Все-таки до чего хорошо, чудесно и премудро задумано - "Одиссея" в переводе Жуковского... и следом за "Одиссеей" Россия, а следом за Россией Европа, осознавшая свое недостоинство, переводятся на положение подлинника, возвращаясь во времена золотые, старосветские, младенческие, невидимо, безбоязненно, посредством одной лишь Книги, благоухающими устами поэзии навевающей нам райские сны...

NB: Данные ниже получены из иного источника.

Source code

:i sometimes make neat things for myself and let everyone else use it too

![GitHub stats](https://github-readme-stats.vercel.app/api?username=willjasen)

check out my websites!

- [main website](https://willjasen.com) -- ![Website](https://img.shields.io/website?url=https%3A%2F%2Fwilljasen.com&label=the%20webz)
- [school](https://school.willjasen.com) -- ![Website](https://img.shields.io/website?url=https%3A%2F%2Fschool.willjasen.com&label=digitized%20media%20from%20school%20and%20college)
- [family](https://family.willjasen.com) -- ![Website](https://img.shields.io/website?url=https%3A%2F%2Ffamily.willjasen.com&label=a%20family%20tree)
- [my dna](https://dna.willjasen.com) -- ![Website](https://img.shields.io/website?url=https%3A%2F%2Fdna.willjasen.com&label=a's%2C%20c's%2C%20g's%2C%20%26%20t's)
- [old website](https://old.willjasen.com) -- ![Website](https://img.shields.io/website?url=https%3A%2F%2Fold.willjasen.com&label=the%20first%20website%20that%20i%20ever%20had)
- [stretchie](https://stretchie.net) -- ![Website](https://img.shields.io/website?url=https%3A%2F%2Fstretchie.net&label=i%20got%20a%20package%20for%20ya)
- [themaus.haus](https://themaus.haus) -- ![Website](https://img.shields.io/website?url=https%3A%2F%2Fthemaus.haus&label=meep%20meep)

Красота в умозрениях Гоголя обладает тайной воздействия, превышающего установления общества и государственной власти. Не так ее созерцание, как сила красоты, ее активная миссия в мире занимали воображение Гоголя. В его глазах она всегда панночка, обращающая тело и разум наши в орудие собственной воли. К ней подошли бы скорее эпитеты не молитвенные, но батальные, аналогии с Брунгильдой, с валькириями, прободающими души копьем. Описанные им по последней моде, по всем мировым стандартам, красавицы сверх того наделяются смертоносной чертой ударности своего бытия. В них видится "что-то страшно-пронзительное" ("Вий"), "что-то стремительное, неотразимо-победоносное" ("Тарас Бульба") - от усмешки, "прожигавшей душу" ("Ночь перед Рождеством"), до искусства подымать-опускать "сокрушительные глаза" ("Невский проспект"). Огненное сравнение с "молнией" подтверждает их пробивную способность. Даже в пародийном ключе прекрасное у Гоголя воинственно, агрессивно:

"...Подбежал было вдруг, неизвестно почему, за какою-то дамою, которая, как молния, прошла мимо и у которой всякая часть тела была исполнена необыкновенного движения" ("Шинель").

Кто это - панельная дева или Ника Самофракийская? 1

1 Какая, однако ж, разительная противоположность Жуковскому, на чей перевод он надеялся как на собственное творение и кто мог лучше других оценить его стремление сблизить красоту и религию. В письме к Гоголю - "О поэте и современном его значении" (1848 г.) - Жуковский отводит прекрасному область не от мира сего, куда мы в принципе не имеем прямого доступа. (Не думал ли он. будучи в курсе статей и намерений Гоголя, несколько охладить его пыл и уберечь от слишком тесных и опасных контактов с прекрасным?)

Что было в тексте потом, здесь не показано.